Review de “Secretos de Estado”… el “derecho” a mentir de los gobiernos

No es ninguna ciencia el entender por que “Secretos de Estado”, llego a convertirse en película. La historia nos presenta a Katherine Gun (Keira Knightley), quien, por no tener la conciencia intranquila al enterarse de un sucio secreto gubernamental, donde Estados Unidos utiliza al gobierno ingles para presionar a la ONU de que apruebe la guerra en Irak, se convirtió en informante, moviendo los cimientos de los gobiernos de dos países, con la intención de detener la invasión, cosa que no ocurrió. Dicha guerra duro cuatro años y se estima que hubieron mas de un millón de personas fallecidas, incluyendo miles de soldados. Gun supo todo esto gracias a un comunicado que obtuvo en su trabajo como traductora en la Agencia de Inteligencia Inglesa y que compartiría con la prensa, ya que ella en ningún momento (una vez mas, gracias a lo que sabia gracias a su trabajo) creyó que el argumento de las armas de destrucción masiva fuera real, siendo mas una excusa para derrocar a Saddam Hussein.

Katherine fue acusada y sometida a juicio en 2004 por haber violado la “Ley de Secretos Oficiales” y… si no sabes como termino la historia para ella, podrías buscarlo en internet, o entrar a la ver la película para descubrir como se desenvolvió todo este oscuro momento originalmente documentado en el libro escrito por Marcia y Thomas Mitchel, donde, para nadie es secreto, los gobiernos siempre suelen jugar con reglas que les convienen a ellos.

Con toda la intención de agregar dramatismo a la película, Gun es toda una creyente de la deshonestidad inherente de los políticos, de esas que mientras ve a Tony Blair (ex-primer ministro de Inglaterra) hablar en una entrevista sobre las posibilidades de ir a la guerra, esta se la pasa gritando que su posición como político no le da derecho a mentirle al pueblo… ya saben, super apasionada.

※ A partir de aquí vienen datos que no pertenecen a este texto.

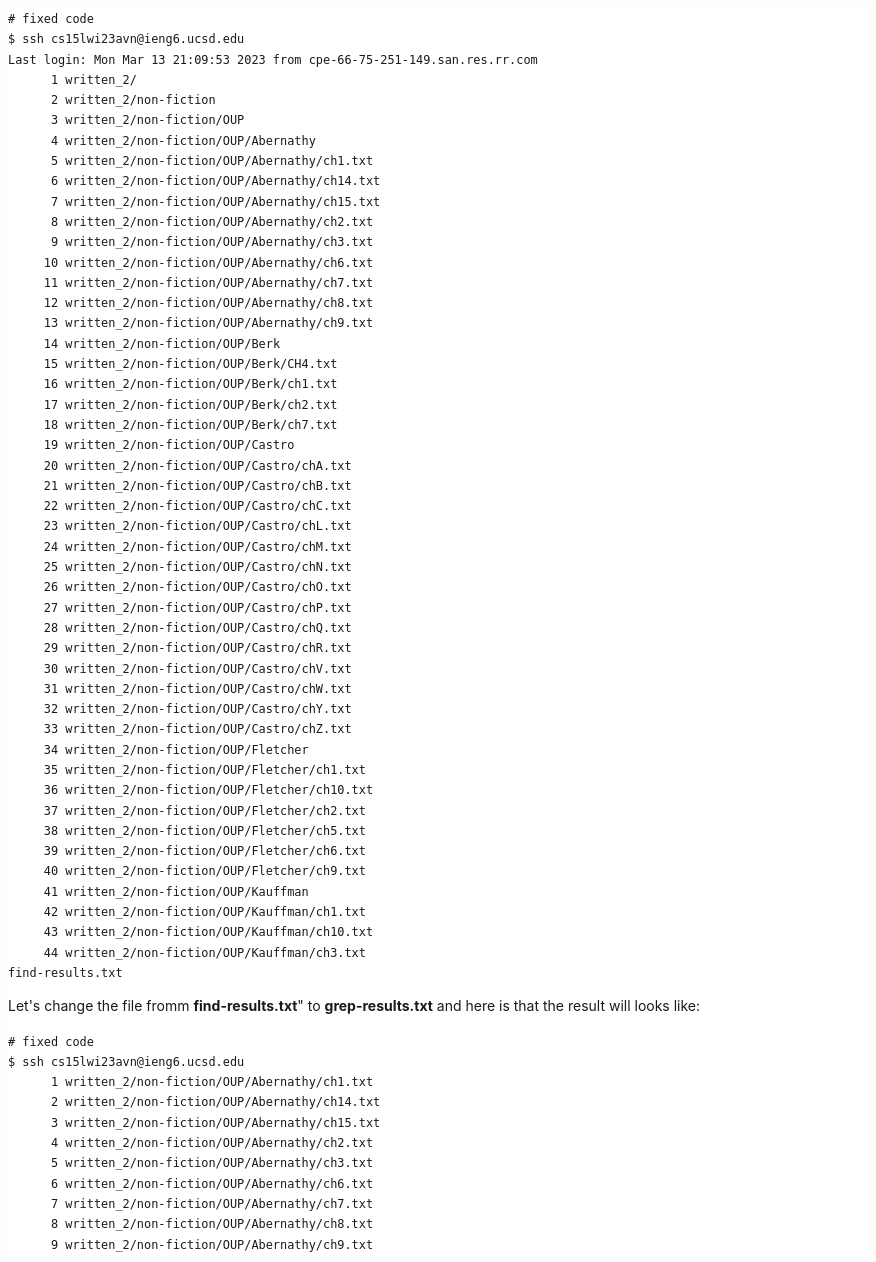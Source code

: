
 ```
# fixed code
$ ssh cs15lwi23avn@ieng6.ucsd.edu
Last login: Mon Mar 13 21:09:53 2023 from cpe-66-75-251-149.san.res.rr.com
      1 written_2/
      2 written_2/non-fiction
      3 written_2/non-fiction/OUP
      4 written_2/non-fiction/OUP/Abernathy
      5 written_2/non-fiction/OUP/Abernathy/ch1.txt
      6 written_2/non-fiction/OUP/Abernathy/ch14.txt
      7 written_2/non-fiction/OUP/Abernathy/ch15.txt
      8 written_2/non-fiction/OUP/Abernathy/ch2.txt
      9 written_2/non-fiction/OUP/Abernathy/ch3.txt
     10 written_2/non-fiction/OUP/Abernathy/ch6.txt
     11 written_2/non-fiction/OUP/Abernathy/ch7.txt
     12 written_2/non-fiction/OUP/Abernathy/ch8.txt
     13 written_2/non-fiction/OUP/Abernathy/ch9.txt
     14 written_2/non-fiction/OUP/Berk
     15 written_2/non-fiction/OUP/Berk/CH4.txt
     16 written_2/non-fiction/OUP/Berk/ch1.txt
     17 written_2/non-fiction/OUP/Berk/ch2.txt
     18 written_2/non-fiction/OUP/Berk/ch7.txt
     19 written_2/non-fiction/OUP/Castro
     20 written_2/non-fiction/OUP/Castro/chA.txt
     21 written_2/non-fiction/OUP/Castro/chB.txt
     22 written_2/non-fiction/OUP/Castro/chC.txt
     23 written_2/non-fiction/OUP/Castro/chL.txt
     24 written_2/non-fiction/OUP/Castro/chM.txt
     25 written_2/non-fiction/OUP/Castro/chN.txt
     26 written_2/non-fiction/OUP/Castro/chO.txt
     27 written_2/non-fiction/OUP/Castro/chP.txt
     28 written_2/non-fiction/OUP/Castro/chQ.txt
     29 written_2/non-fiction/OUP/Castro/chR.txt
     30 written_2/non-fiction/OUP/Castro/chV.txt
     31 written_2/non-fiction/OUP/Castro/chW.txt
     32 written_2/non-fiction/OUP/Castro/chY.txt
     33 written_2/non-fiction/OUP/Castro/chZ.txt
     34 written_2/non-fiction/OUP/Fletcher
     35 written_2/non-fiction/OUP/Fletcher/ch1.txt
     36 written_2/non-fiction/OUP/Fletcher/ch10.txt
     37 written_2/non-fiction/OUP/Fletcher/ch2.txt
     38 written_2/non-fiction/OUP/Fletcher/ch5.txt
     39 written_2/non-fiction/OUP/Fletcher/ch6.txt
     40 written_2/non-fiction/OUP/Fletcher/ch9.txt
     41 written_2/non-fiction/OUP/Kauffman
     42 written_2/non-fiction/OUP/Kauffman/ch1.txt
     43 written_2/non-fiction/OUP/Kauffman/ch10.txt
     44 written_2/non-fiction/OUP/Kauffman/ch3.txt
find-results.txt
```
Let's change the file fromm __find-results.txt__" to __grep-results.txt__ and here is that the result will looks like:
```
# fixed code
$ ssh cs15lwi23avn@ieng6.ucsd.edu
      1 written_2/non-fiction/OUP/Abernathy/ch1.txt
      2 written_2/non-fiction/OUP/Abernathy/ch14.txt
      3 written_2/non-fiction/OUP/Abernathy/ch15.txt
      4 written_2/non-fiction/OUP/Abernathy/ch2.txt
      5 written_2/non-fiction/OUP/Abernathy/ch3.txt
      6 written_2/non-fiction/OUP/Abernathy/ch6.txt
      7 written_2/non-fiction/OUP/Abernathy/ch7.txt
      8 written_2/non-fiction/OUP/Abernathy/ch8.txt
      9 written_2/non-fiction/OUP/Abernathy/ch9.txt
```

El viaje que el comunicado lleva a cabo una vez que es entregado a los medios es largo, pues obviamente, una acusación como esa, y mas siendo un secreto de estado que sin problemas lleva a la cárcel a quien lo tenga en su poder, tiene que ser super verificado para comprobar su autenticidad, todo esto llevado a cabo por los periodistas de “The Observer”, donde muchos creen que probablemente sea falso, pero que es demasiado buena historia como para dejarla pasar quedando en manos de periodistas, interpretados por Matthew Goode, Matt Smith y Rhys Ifans, quienes harán todo lo posible por hacer publica esta información.

Lo peor que le sucede a Gun, no es la acusación como tal, si no el acoso que sufre por parte del gobierno durante el año que tardan en acusarla, siguiéndola a todos lados, vigilándola, y amenazando con exiliar a su esposo Yasar, quien es un Iraki Kurdo que ha solicitado la nacionalidad inglesa tras escapar de los conflictos de su país. Su abogado, es interpretado maravillosamente (no podía ser de otra manera) por Ralph Fiennes, quien también, fieramente, quiere exponer la verdad.

“Secretos de Estado” es recomendable para todos aquellos a quienes gustan los dramas políticos y conocer un poco la historia detrás de la historia.